* [Task to complete]: Report each line of the data that includes the word "acceso".

___ Material provided

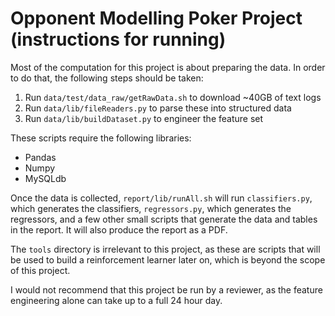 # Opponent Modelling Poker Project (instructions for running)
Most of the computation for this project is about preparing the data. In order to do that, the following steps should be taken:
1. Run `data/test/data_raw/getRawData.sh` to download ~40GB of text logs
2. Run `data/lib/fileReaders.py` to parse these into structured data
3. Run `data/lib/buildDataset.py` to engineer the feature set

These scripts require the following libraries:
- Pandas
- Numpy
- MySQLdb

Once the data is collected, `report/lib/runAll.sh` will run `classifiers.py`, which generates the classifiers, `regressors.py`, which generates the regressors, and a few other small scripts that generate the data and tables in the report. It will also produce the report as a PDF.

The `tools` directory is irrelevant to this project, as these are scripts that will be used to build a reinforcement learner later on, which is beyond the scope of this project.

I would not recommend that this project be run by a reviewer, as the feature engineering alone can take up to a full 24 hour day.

______
___ Material provided

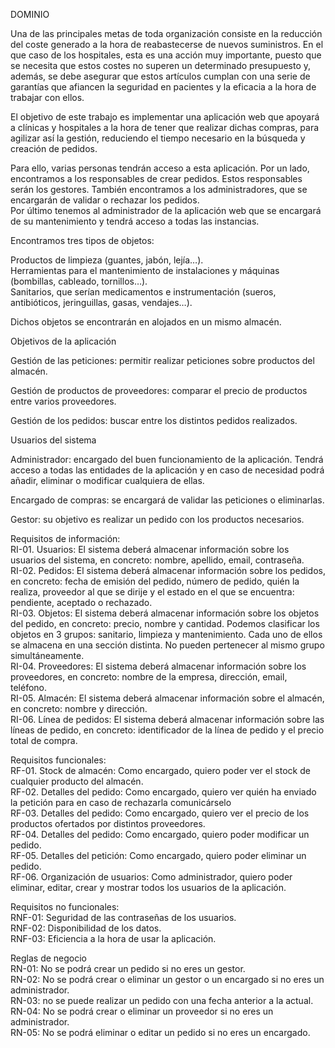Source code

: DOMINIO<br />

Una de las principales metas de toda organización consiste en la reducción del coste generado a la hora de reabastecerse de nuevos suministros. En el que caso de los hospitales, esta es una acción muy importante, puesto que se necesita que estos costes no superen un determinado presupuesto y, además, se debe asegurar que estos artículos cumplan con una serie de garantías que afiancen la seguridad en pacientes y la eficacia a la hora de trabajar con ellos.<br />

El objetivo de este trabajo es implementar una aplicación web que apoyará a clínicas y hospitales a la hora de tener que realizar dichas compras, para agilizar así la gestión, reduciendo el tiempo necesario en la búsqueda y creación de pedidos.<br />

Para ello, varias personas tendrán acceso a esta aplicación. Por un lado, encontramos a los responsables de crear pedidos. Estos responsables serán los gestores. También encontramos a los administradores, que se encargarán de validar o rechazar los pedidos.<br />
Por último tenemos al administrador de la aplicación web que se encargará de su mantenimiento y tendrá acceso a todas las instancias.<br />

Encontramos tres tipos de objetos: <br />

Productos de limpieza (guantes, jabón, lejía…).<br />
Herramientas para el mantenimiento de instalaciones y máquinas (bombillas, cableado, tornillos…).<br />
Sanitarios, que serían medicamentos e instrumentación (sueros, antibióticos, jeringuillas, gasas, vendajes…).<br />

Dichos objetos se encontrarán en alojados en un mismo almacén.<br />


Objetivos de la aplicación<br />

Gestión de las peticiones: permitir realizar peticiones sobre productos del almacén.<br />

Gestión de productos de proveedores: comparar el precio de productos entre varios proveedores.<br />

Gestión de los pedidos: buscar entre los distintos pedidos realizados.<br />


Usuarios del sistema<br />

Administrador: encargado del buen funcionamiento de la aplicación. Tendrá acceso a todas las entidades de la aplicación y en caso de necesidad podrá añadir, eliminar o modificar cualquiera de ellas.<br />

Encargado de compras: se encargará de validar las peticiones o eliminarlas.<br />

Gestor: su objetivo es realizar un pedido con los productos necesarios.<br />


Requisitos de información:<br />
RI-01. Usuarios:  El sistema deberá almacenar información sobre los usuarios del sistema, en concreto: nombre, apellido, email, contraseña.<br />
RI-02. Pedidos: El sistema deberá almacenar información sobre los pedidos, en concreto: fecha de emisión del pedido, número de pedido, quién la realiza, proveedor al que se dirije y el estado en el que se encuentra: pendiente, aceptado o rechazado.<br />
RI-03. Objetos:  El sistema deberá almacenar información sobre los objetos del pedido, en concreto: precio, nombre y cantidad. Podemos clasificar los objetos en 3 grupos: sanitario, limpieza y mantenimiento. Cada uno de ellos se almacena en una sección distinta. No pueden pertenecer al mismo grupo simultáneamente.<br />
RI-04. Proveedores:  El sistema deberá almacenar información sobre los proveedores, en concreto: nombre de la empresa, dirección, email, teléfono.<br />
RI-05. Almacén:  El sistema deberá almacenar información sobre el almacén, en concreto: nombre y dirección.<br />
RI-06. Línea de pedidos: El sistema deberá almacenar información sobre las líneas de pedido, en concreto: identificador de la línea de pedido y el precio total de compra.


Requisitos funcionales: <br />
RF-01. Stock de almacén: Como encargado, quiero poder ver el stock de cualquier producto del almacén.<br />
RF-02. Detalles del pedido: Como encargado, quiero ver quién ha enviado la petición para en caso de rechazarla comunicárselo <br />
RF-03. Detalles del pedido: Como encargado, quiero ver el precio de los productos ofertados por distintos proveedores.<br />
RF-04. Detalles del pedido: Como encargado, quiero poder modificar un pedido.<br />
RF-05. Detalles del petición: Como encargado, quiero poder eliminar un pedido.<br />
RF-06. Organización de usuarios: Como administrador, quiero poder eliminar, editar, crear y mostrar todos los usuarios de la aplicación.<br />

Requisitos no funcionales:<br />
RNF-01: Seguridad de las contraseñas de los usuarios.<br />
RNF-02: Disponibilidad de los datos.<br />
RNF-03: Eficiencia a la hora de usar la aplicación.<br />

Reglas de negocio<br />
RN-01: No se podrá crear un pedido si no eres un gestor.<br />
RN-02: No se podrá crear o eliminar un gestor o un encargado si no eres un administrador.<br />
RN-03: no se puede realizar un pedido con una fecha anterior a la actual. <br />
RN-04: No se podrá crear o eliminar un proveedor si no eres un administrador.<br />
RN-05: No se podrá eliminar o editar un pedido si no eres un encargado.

______

* [Result for this exercise]:
Para ello, varias personas tendrán acceso a esta aplicación. Por un lado, encontramos a los responsables de crear pedidos. Estos responsables serán los gestores. También encontramos a los administradores, que se encargarán de validar o rechazar los pedidos.<br />
Por último tenemos al administrador de la aplicación web que se encargará de su mantenimiento y tendrá acceso a todas las instancias.<br />
Administrador: encargado del buen funcionamiento de la aplicación. Tendrá acceso a todas las entidades de la aplicación y en caso de necesidad podrá añadir, eliminar o modificar cualquiera de ellas.<br />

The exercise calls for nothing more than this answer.